Vuelvo a Junín, donde no estuve nunca,
a tu Junín, abuelo Borges. ¿Me oyes,
sombra o ceniza última, o desoyes
en tu sueño de bronce esta voz trunca?
Acaso estés buscando por mis ojos
el épico Junín de tus soldados,
el árbol que plantaste, los cercados
y en el confín la tribu y los despojos.
Te imagino severo, un poco triste;
quién nos dirá cómo eres y quién fuiste.
(Junín. El otro, el mismo, 1964)
Acaso, sin embargo, el motivo de ese olvido se encuentre en que sintió que su madre fue testigo de su vida, de su éxito literario pero también de esa sensación de derrota existencial que lo afligió siempre y que era tan patente para las pocas personas que lo rodeaban. Leonor Acevedo murió en julio de 1975, a los 99 años. Pocos meses después, el 21 de septiembre, Borges publica en La Nación un soneto brutal, transido de sinceridad y de dolor. Esperó a que su madre se apagara definitivamente para confesar aquello de lo que siempre se sintió culpable: no haber devuelto a sus padres todo lo que hicieron por él.
El arrepentimiento
He cometido el peor de los pecados
que un hombre puede cometer. No he sido
feliz. Que los glaciares del olvido
me arrastren y me pierdan, despiadados.
Mis padres me engendraron para el juego
arriesgado y hermoso de la vida,
para la tierra, el agua, el aire, el fuego.

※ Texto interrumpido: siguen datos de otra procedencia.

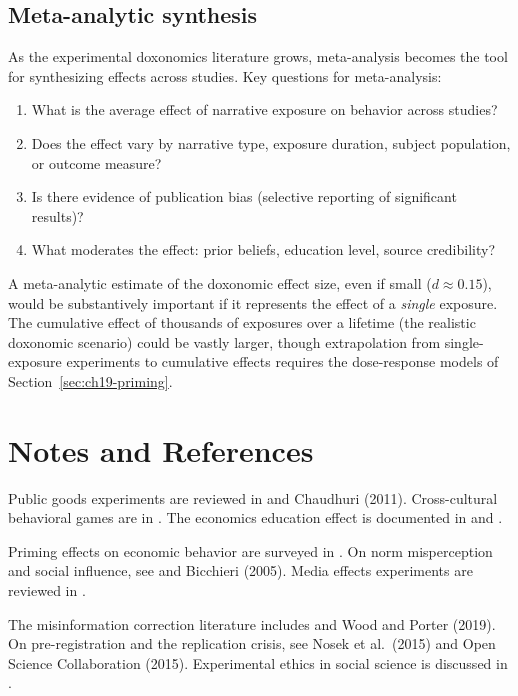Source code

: \subsection{Meta-analytic synthesis}

As the experimental doxonomics literature grows, meta-analysis becomes the tool for synthesizing effects across studies.
Key questions for meta-analysis:
\begin{enumerate}[nosep]
  \item What is the average effect of narrative exposure on behavior across studies?
  \item Does the effect vary by narrative type, exposure duration, subject population, or outcome measure?
  \item Is there evidence of publication bias (selective reporting of significant results)?
  \item What moderates the effect: prior beliefs, education level, source credibility?
\end{enumerate}

A meta-analytic estimate of the doxonomic effect size, even if small ($d \approx 0.15$), would be substantively important if it represents the effect of a \emph{single} exposure.
The cumulative effect of thousands of exposures over a lifetime (the realistic doxonomic scenario) could be vastly larger, though extrapolation from single-exposure experiments to cumulative effects requires the dose-response models of Section~\ref{sec:ch19-priming}.

\section{Notes and References}
\label{sec:ch19-notes}

Public goods experiments are reviewed in \textcite{fischbacher2001} and Chaudhuri (2011).
Cross-cultural behavioral games are in \textcite{henrich2001}.
The economics education effect is documented in \textcite{frank1993} and \textcite{bauman1996}.

Priming effects on economic behavior are surveyed in \textcite{kahneman2011}.
On norm misperception and social influence, see \textcite{cialdini2006} and Bicchieri (2005).
Media effects experiments are reviewed in \textcite{dellavigna2010}.

The misinformation correction literature includes \textcite{nyhan2010} and Wood and Porter (2019).
On pre-registration and the replication crisis, see Nosek et al.\ (2015) and Open Science Collaboration (2015).
Experimental ethics in social science is discussed in \textcite{salganik2018}.


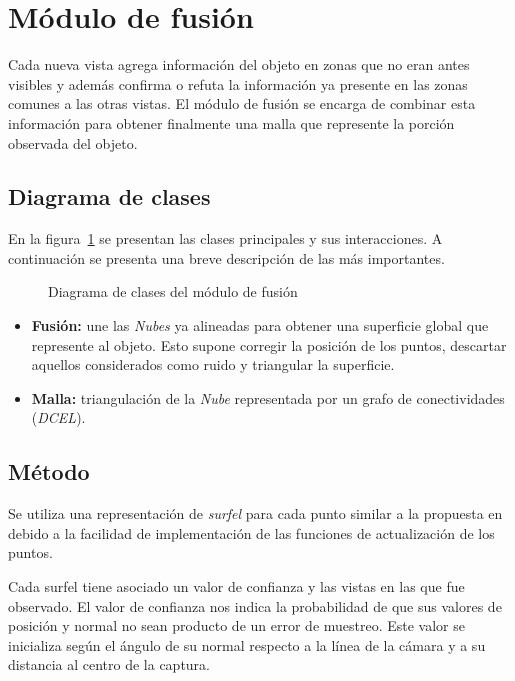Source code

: \section{Módulo de fusión}
	Cada nueva vista agrega información del objeto en zonas que no eran antes visibles
	y además confirma o refuta la información ya presente en las zonas comunes a las otras vistas.
	El módulo de fusión se encarga de combinar esta información para obtener
	finalmente una malla que represente la porción observada del objeto.

	\subsection{Diagrama de clases}
		En la figura~\ref{fig:fusion_class} se presentan las clases principales y sus interacciones.
		A continuación se presenta una breve descripción de las más importantes.
		\begin{figure}
			\caption{\label{fig:fusion_class}Diagrama de clases del módulo de fusión}
		\end{figure}

		\begin{itemize}
			\item {\bfseries Fusión:} une las \emph{Nubes} ya alineadas para
				obtener una superficie global que represente al objeto.
				Esto supone corregir la posición de los puntos, descartar
				aquellos considerados como ruido y triangular la superficie.
			\item {\bfseries Malla:} triangulación de la \emph{Nube} representada por un grafo de conectividades (\emph{DCEL}).
		\end{itemize}


	\subsection{Método}
	Se utiliza una representación de \emph{surfel} para cada punto similar a la propuesta en \cite{5457479} %
	debido a la facilidad de implementación de las funciones de actualización de los puntos.

	Cada surfel tiene asociado un valor de confianza y las vistas en las que
	fue observado.  El valor de confianza nos indica la probabilidad de que sus
	valores de posición y normal no sean producto de un error de muestreo.
	Este valor se inicializa según el ángulo de su normal respecto a la línea
	de la cámara y a su distancia al centro de la captura.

Los defraudé. No fui feliz. Cumplida
no fue su joven voluntad. Mi mente
se aplicó a las simétricas porfías
del arte, que entreteje naderías.
Me legaron valor. No fui valiente.
No me abandona. Siempre está a mi lado
La sombra de haber sido un desdichado.
(El arrepentimiento. La moneda de hierro, 1976)
Conversaciones con Borges. Habla sobre su madre:
La familia:
«No sé si tengo una concepción de la vida. Yo no soy católico y no estoy seguro de ser cristiano. Eso se debe al ambiente en que me he criado. Mi madre, como todas las señoras argentinas, era católica. Mi padre, como todos los señores argentinos, era libre pensador, ateo. Mi abuela, la inglesa, pertenecía a la iglesia anglicana, pero algunas generaciones atrás la familia había sido puritana. Se sabía la Biblia de memoria; creo que era la más religiosa de todos. Ese ambiente puede parecer de discordia, y sin embargo no lo era, porque eran unas personas que se querían mucho y se llevaban muy bien.»
Una pequeña maldad sobre su familia materna:
«Cuando se es de familia criolla o puramente española, por lo general, no se es intelectual. Lo veo en la familia de mi madre, los Acevedo: son de una ignorancia inconcebible. Por ejemplo, para ellos ser protestante es sinónimo de judío, es decir: ateo, librepensador, hereje. Todo entra en la misma bolsa.»
Su obra:
«Mi madre tiene mucho que ver con la esencia de mi obra. Ella es un poco el alma y el espíritu que la impulsan.»